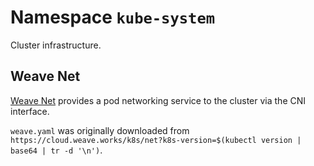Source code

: # Namespace `kube-system`

Cluster infrastructure.

## Weave Net

[Weave Net][weave] provides a pod networking service to the cluster via the CNI interface.

`weave.yaml` was originally downloaded from `https://cloud.weave.works/k8s/net?k8s-version=$(kubectl version | base64 | tr -d '\n')`.


[weave]: https://www.weave.works/docs/net/latest/overview/
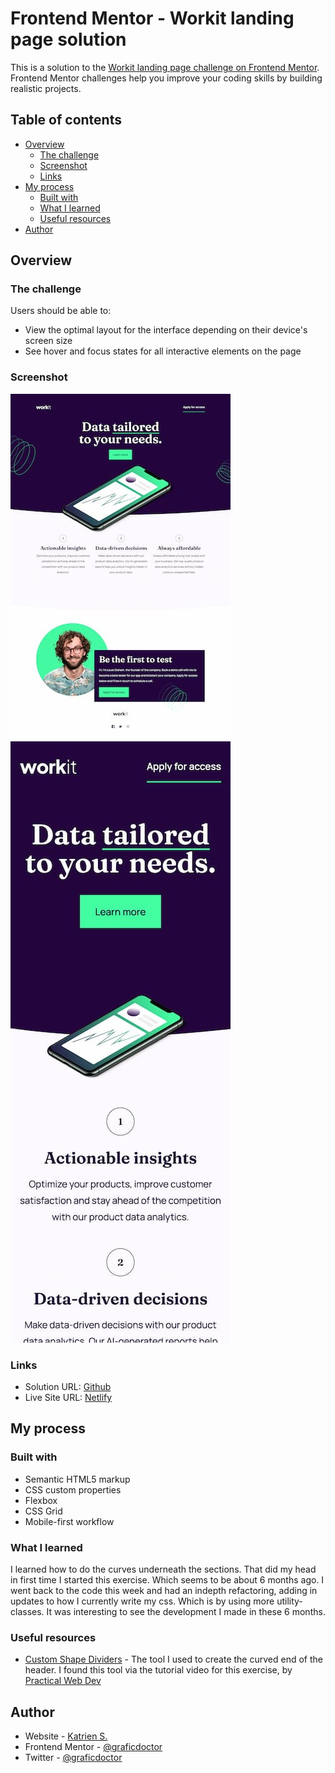 # Frontend Mentor - Workit landing page solution

This is a solution to the [Workit landing page challenge on Frontend Mentor](https://www.frontendmentor.io/challenges/workit-landing-page-2fYnyle5lu). Frontend Mentor challenges help you improve your coding skills by building realistic projects.

## Table of contents

- [Overview](#overview)
  - [The challenge](#the-challenge)
  - [Screenshot](#screenshot)
  - [Links](#links)
- [My process](#my-process)
  - [Built with](#built-with)
  - [What I learned](#what-i-learned)
  - [Useful resources](#useful-resources)
- [Author](#author)

## Overview

### The challenge

Users should be able to:

- View the optimal layout for the interface depending on their device's screen size
- See hover and focus states for all interactive elements on the page

### Screenshot

![](./screenshots/desktop.jpg)
![](./screenshots/mobile.jpg)

### Links

- Solution URL: [Github](https://github.com/graficdoctor/fe-24-005-workit-landing-page)
- Live Site URL: [Netlify](https://tangerine-tapioca-d62fea.netlify.app/)

## My process

### Built with

- Semantic HTML5 markup
- CSS custom properties
- Flexbox
- CSS Grid
- Mobile-first workflow

### What I learned

I learned how to do the curves underneath the sections. That did my head in first time I started this exercise. Which seems to be about 6 months ago. I went back to the code this week and had an indepth refactoring, adding in updates to how I currently write my css. Which is by using more utility-classes.
It was interesting to see the development I made in these 6 months.

### Useful resources

- [Custom Shape Dividers](https://www.shapedivider.app/) - The tool I used to create the curved end of the header. I found this tool via the tutorial video for this exercise, by [Practical Web Dev](https://www.youtube.com/watch?v=NkgKIOTgvCI)

## Author

- Website - [Katrien S.](https://www.katriens.be)
- Frontend Mentor - [@graficdoctor](https://www.frontendmentor.io/profile/graficdoctor)
- Twitter - [@graficdoctor](https://www.twitter.com/graficdoctor)
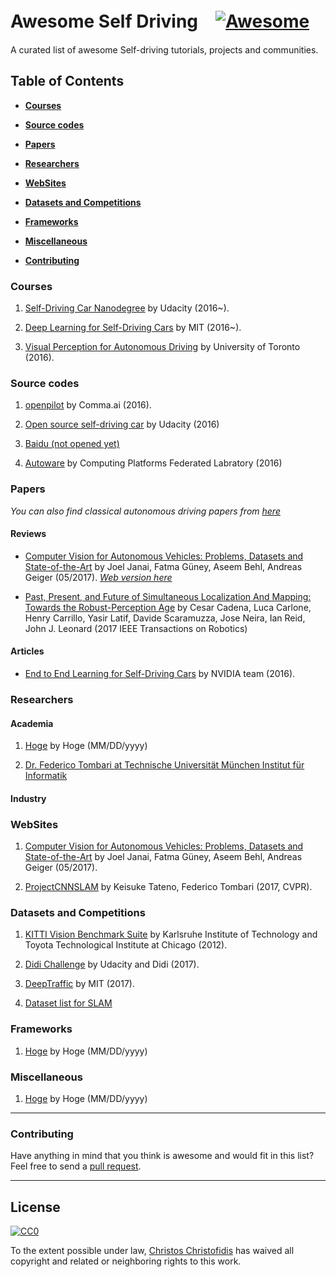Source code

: # Awesome Self Driving　[![Awesome](https://cdn.rawgit.com/sindresorhus/awesome/d7305f38d29fed78fa85652e3a63e154dd8e8829/media/badge.svg)](https://github.com/sindresorhus/awesome)

A curated list of awesome Self-driving tutorials, projects and communities.

## Table of Contents

* **[Courses](#courses)**  

* **[Source codes](#source-codes)**  

* **[Papers](#papers)**  

* **[Researchers](#researchers)**  

* **[WebSites](#websites)**  

* **[Datasets and Competitions](#datasets-and-competitions)**  

* **[Frameworks](#frameworks)**  

* **[Miscellaneous](#miscellaneous)**  

* **[Contributing](#contributing)**  

 
### Courses

1.  [Self-Driving Car Nanodegree](https://www.udacity.com/course/self-driving-car-engineer-nanodegree--nd013) by Udacity (2016~).

2.  [Deep Learning for Self-Driving Cars](http://selfdrivingcars.mit.edu/) by MIT (2016~).

3.  [Visual Perception for Autonomous Driving](http://www.cs.toronto.edu/~urtasun/courses/CSC2541/CSC2541_Winter16.html) by University of Toronto (2016).

### Source codes

1.  [openpilot](https://github.com/commaai/openpilot) by Comma.ai (2016).

2.  [Open source self-driving car](https://github.com/udacity/self-driving-car/) by Udacity (2016)

3.  [Baidu (not opened yet)]()

4.  [Autoware](https://github.com/CPFL/Autoware) by Computing Platforms Federated Labratory (2016)


### Papers
*You can also find classical autonomous driving papers from [here](https://github.com/takeitallsource/awesome-autonomous-vehicles)*


#### Reviews

 - [Computer Vision for Autonomous Vehicles: Problems, Datasets and State-of-the-Art](https://arxiv.org/abs/1704.05519) by Joel Janai, Fatma Güney, Aseem Behl, Andreas Geiger (05/2017). *[Web version here](#websites)*

 - [Past, Present, and Future of Simultaneous Localization And Mapping: Towards the Robust-Perception Age](https://arxiv.org/abs/1606.05830) by Cesar Cadena, Luca Carlone, Henry Carrillo, Yasir Latif, Davide Scaramuzza, Jose Neira, Ian Reid, John J. Leonard (2017 IEEE Transactions on Robotics)

#### Articles

 - [End to End Learning for Self-Driving Cars](https://arxiv.org/pdf/1604.07316.pdf) by NVIDIA team (2016).

### Researchers

#### Academia

1.  [Hoge]() by Hoge  (MM/DD/yyyy)

2.  [Dr. Federico Tombari at Technische Universität München Institut für Informatik](http://campar.in.tum.de/Main/FedericoTombari)


#### Industry


### WebSites

1.  [Computer Vision for Autonomous Vehicles: Problems, Datasets and State-of-the-Art](http://www.cvlibs.net/projects/autonomous_vision_survey/) by Joel Janai, Fatma Güney, Aseem Behl, Andreas Geiger (05/2017).

2.  [ProjectCNNSLAM](http://campar.in.tum.de/Chair/ProjectCNNSLAM0) by Keisuke Tateno, Federico Tombari (2017, CVPR).


### Datasets and Competitions

1.  [KITTI Vision Benchmark Suite](http://www.cvlibs.net/datasets/kitti/) by Karlsruhe Institute of Technology and Toyota Technological Institute at Chicago (2012).

2.  [Didi Challenge](https://www.udacity.com/didi-challenge) by Udacity and Didi (2017).

3.  [DeepTraffic](http://selfdrivingcars.mit.edu/deeptraffic/) by MIT (2017).

4.  [Dataset list for SLAM](https://slam-future.github.io/)


### Frameworks

1.  [Hoge]() by Hoge  (MM/DD/yyyy)


### Miscellaneous

1.  [Hoge]() by Hoge  (MM/DD/yyyy)


-----
### Contributing
Have anything in mind that you think is awesome and would fit in this list? Feel free to send a [pull request](). 

-----
## License

[![CC0](http://i.creativecommons.org/p/zero/1.0/88x31.png)](http://creativecommons.org/publicdomain/zero/1.0/)

To the extent possible under law, [Christos Christofidis](https://linkedin.com/in/Christofidis) has waived all copyright and related or neighboring rights to this work.

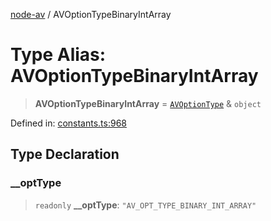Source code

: [node-av](../globals.md) / AVOptionTypeBinaryIntArray

# Type Alias: AVOptionTypeBinaryIntArray

> **AVOptionTypeBinaryIntArray** = [`AVOptionType`](AVOptionType.md) & `object`

Defined in: [constants.ts:968](https://github.com/seydx/av/blob/f8631fc881b394300b1479f511d55cf1c370a87f/src/constants/constants.ts#L968)

## Type Declaration

### \_\_optType

> `readonly` **\_\_optType**: `"AV_OPT_TYPE_BINARY_INT_ARRAY"`
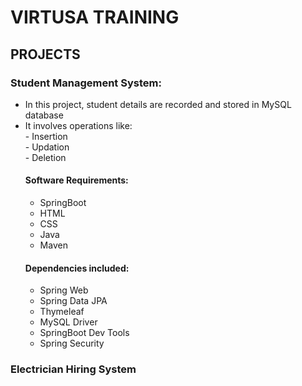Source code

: # VIRTUSA TRAINING
## PROJECTS
### Student Management System:
  * In this project, student details are recorded and stored in MySQL database
  * It involves operations like:<br>- Insertion<br>- Updation<br>- Deletion
    #### Software Requirements:
     * SpringBoot
     * HTML
     * CSS
     * Java
     * Maven
    #### Dependencies included: 
     * Spring Web
     * Spring Data JPA
     * Thymeleaf
     * MySQL Driver
     * SpringBoot Dev Tools
     * Spring Security
### Electrician Hiring System
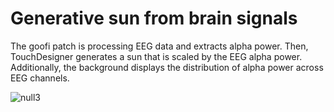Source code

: # Generative sun from brain signals
The goofi patch is processing EEG data and extracts alpha power. Then, TouchDesigner generates a sun that is scaled by the EEG alpha power. Additionally, the background displays the distribution of alpha power across EEG channels.

![null3](https://github.com/user-attachments/assets/b49ab725-ed0a-48ad-b4db-58347960f964)
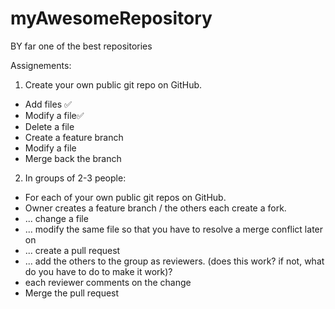 # myAwesomeRepository
BY far one of the best repositories


Assignements:

 1. Create your own public git repo on GitHub.
  - Add files ✅
  - Modify a file✅
  - Delete a file
  - Create a feature branch
  - Modify a file
  - Merge back the branch


2. In groups of 2-3 people:
  - For each of your own public git repos on GitHub.
  - Owner creates a feature branch / the others each create a fork.
  - ... change a file
  - ... modify the same file so that you have to resolve a merge conflict later on
  - ... create a pull request
  - ... add the others to the group as reviewers. 
  (does this work? if not, what do you have to do to make it work)?
  - each reviewer comments on the change 
  - Merge the pull request
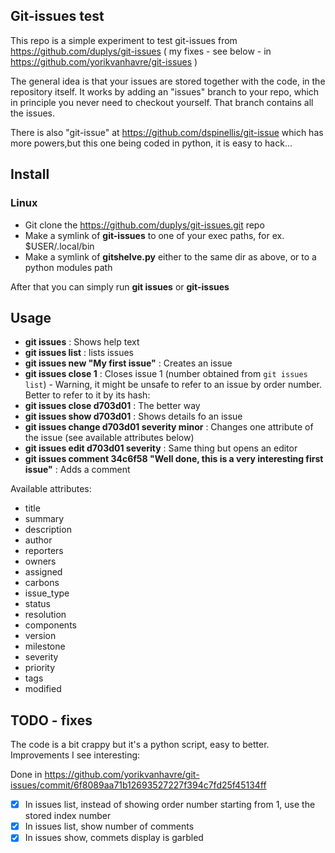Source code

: ## Git-issues test

This repo is a simple experiment to test git-issues from https://github.com/duplys/git-issues ( my fixes - see below - in https://github.com/yorikvanhavre/git-issues )

The general idea is that your issues are stored together with the code, in the repository itself. It works by adding an "issues" branch to your repo, which in principle you never need to checkout yourself. That branch contains all the issues.

There is also "git-issue" at https://github.com/dspinellis/git-issue which has more powers,but this one being coded in python, it is easy to hack...

## Install

### Linux

- Git clone the https://github.com/duplys/git-issues.git repo
- Make a symlink of **git-issues** to one of your exec paths, for ex. $USER/.local/bin
- Make a symlink of **gitshelve.py** either to the same dir as above, or to a python modules path

After that you can simply run **git issues** or **git-issues**

## Usage

- **git issues** : Shows help text
- **git issues list** : lists issues
- **git issues new "My first issue"** : Creates an issue
- **git issues close 1** : Closes issue 1 (number obtained from `git issues list`) - Warning, it might be unsafe to refer to an issue by order number. Better to refer to it by its hash:
- **git issues close d703d01** : The better way
- **git issues show d703d01** : Shows details fo an issue
- **git issues change d703d01 severity minor** : Changes one attribute of the issue (see available attributes below)
- **git issues edit d703d01 severity** : Same thing but opens an editor
- **git issues comment 34c6f58 "Well done, this is a very interesting first issue"** : Adds a comment

Available attributes:

- title
- summary
- description
- author
- reporters
- owners
- assigned
- carbons
- issue_type
- status
- resolution
- components
- version
- milestone
- severity
- priority
- tags
- modified

## TODO - fixes

The code is a bit crappy but it's a python script, easy to better. Improvements I see interesting:

Done in https://github.com/yorikvanhavre/git-issues/commit/6f8089aa71b12693527227f394c7fd25f45134ff

- [x] In issues list, instead of showing order number starting from 1, use the stored index number
- [x] In issues list, show number of comments
- [x] In issues show, commets display is garbled

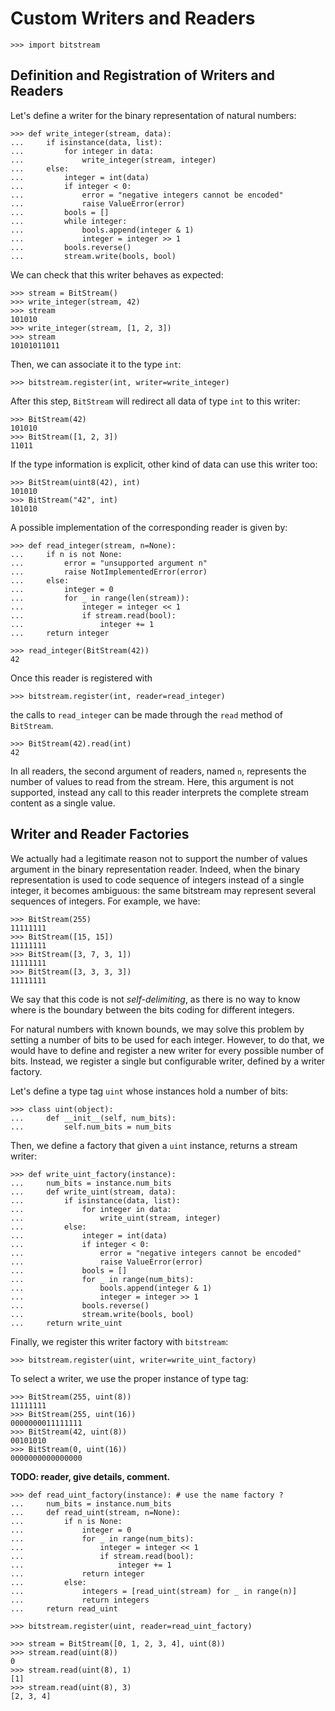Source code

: 
Custom Writers and Readers
================================================================================

    >>> import bitstream

Definition and Registration of Writers and Readers
--------------------------------------------------------------------------------

Let's define a writer for the binary representation of natural numbers:

    >>> def write_integer(stream, data):
    ...     if isinstance(data, list):
    ...         for integer in data:
    ...             write_integer(stream, integer)
    ...     else:
    ...         integer = int(data)
    ...         if integer < 0:
    ...             error = "negative integers cannot be encoded"
    ...             raise ValueError(error)
    ...         bools = []
    ...         while integer:
    ...             bools.append(integer & 1)
    ...             integer = integer >> 1
    ...         bools.reverse()
    ...         stream.write(bools, bool)

We can check that this writer behaves as expected:

    >>> stream = BitStream()
    >>> write_integer(stream, 42)
    >>> stream
    101010
    >>> write_integer(stream, [1, 2, 3])
    >>> stream
    10101011011

Then, we can associate it to the type `int`:

    >>> bitstream.register(int, writer=write_integer)

After this step, `BitStream` will redirect all data of type `int` to this writer:

    >>> BitStream(42)
    101010
    >>> BitStream([1, 2, 3])
    11011

If the type information is explicit, other kind of data can use this writer too:

    >>> BitStream(uint8(42), int)
    101010
    >>> BitStream("42", int)
    101010

A possible implementation of the corresponding reader is given by:

    >>> def read_integer(stream, n=None):
    ...     if n is not None:
    ...         error = "unsupported argument n"
    ...         raise NotImplementedError(error)
    ...     else:
    ...         integer = 0
    ...         for _ in range(len(stream)):
    ...             integer = integer << 1
    ...             if stream.read(bool):
    ...                 integer += 1
    ...     return integer

    >>> read_integer(BitStream(42))
    42

Once this reader is registered with

    >>> bitstream.register(int, reader=read_integer)

the calls to `read_integer` can be made through the `read` method of `BitStream`.

    >>> BitStream(42).read(int)
    42

In all readers, the second argument of readers, named `n`, 
represents the number of values to read from the stream. 
Here, this argument is not supported, instead any call to this reader 
interprets the complete stream content as a single value.

Writer and Reader Factories
--------------------------------------------------------------------------------

We actually had a legitimate reason not to support the number of values argument 
in the binary representation reader. Indeed, when the binary representation 
is used to code sequence of integers instead of a single integer, it becomes 
ambiguous: the same bitstream may represent several sequences of integers. 
For example, we have:

    >>> BitStream(255)
    11111111
    >>> BitStream([15, 15])
    11111111
    >>> BitStream([3, 7, 3, 1])
    11111111
    >>> BitStream([3, 3, 3, 3])
    11111111

We say that this code is not *self-delimiting*, as there is no way to know 
where is the boundary between the bits coding for different integers. 

For natural numbers with known bounds, we may solve this problem by setting
a number of bits to be used for each integer. However, to do that, we
would have to define and register a new writer for every possible number
of bits. Instead, we register a single but configurable writer, defined
by a writer factory.

Let's define a type tag `uint` whose instances hold a number of bits:

    >>> class uint(object):
    ...     def __init__(self, num_bits):
    ...         self.num_bits = num_bits

Then, we define a factory that given a `uint` instance, 
returns a stream writer:

    >>> def write_uint_factory(instance):
    ...     num_bits = instance.num_bits
    ...     def write_uint(stream, data):
    ...         if isinstance(data, list):
    ...             for integer in data:
    ...                 write_uint(stream, integer)
    ...         else:
    ...             integer = int(data)
    ...             if integer < 0:
    ...                 error = "negative integers cannot be encoded"
    ...                 raise ValueError(error)
    ...             bools = []
    ...             for _ in range(num_bits):
    ...                 bools.append(integer & 1)
    ...                 integer = integer >> 1
    ...             bools.reverse()
    ...             stream.write(bools, bool)
    ...     return write_uint

Finally, we register this writer factory with `bitstream`:

    >>> bitstream.register(uint, writer=write_uint_factory)

To select a writer, we use the proper instance of type tag:

    >>> BitStream(255, uint(8))
    11111111
    >>> BitStream(255, uint(16))
    0000000011111111
    >>> BitStream(42, uint(8))
    00101010
    >>> BitStream(0, uint(16))
    0000000000000000


**TODO: reader, give details, comment.**

    >>> def read_uint_factory(instance): # use the name factory ?
    ...     num_bits = instance.num_bits
    ...     def read_uint(stream, n=None):
    ...         if n is None:
    ...             integer = 0
    ...             for _ in range(num_bits):
    ...                 integer = integer << 1
    ...                 if stream.read(bool):
    ...                     integer += 1
    ...             return integer
    ...         else:
    ...             integers = [read_uint(stream) for _ in range(n)]
    ...             return integers
    ...     return read_uint

    >>> bitstream.register(uint, reader=read_uint_factory)

    >>> stream = BitStream([0, 1, 2, 3, 4], uint(8))
    >>> stream.read(uint(8))
    0
    >>> stream.read(uint(8), 1)
    [1]
    >>> stream.read(uint(8), 3)
    [2, 3, 4]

:::

**YOUR TASK**
Nothing but an exact copy belongs in the answer: the lines from the top of the records through the line containing "was originally downloaded", minus the pictures.

**FINISHED EXERCISE**
Source code

: # Namespace `kube-system`

Cluster infrastructure.

## Weave Net

[Weave Net][weave] provides a pod networking service to the cluster via the CNI interface.

`weave.yaml` was originally downloaded from `https://cloud.weave.works/k8s/net?k8s-version=$(kubectl version | base64 | tr -d '\n')`.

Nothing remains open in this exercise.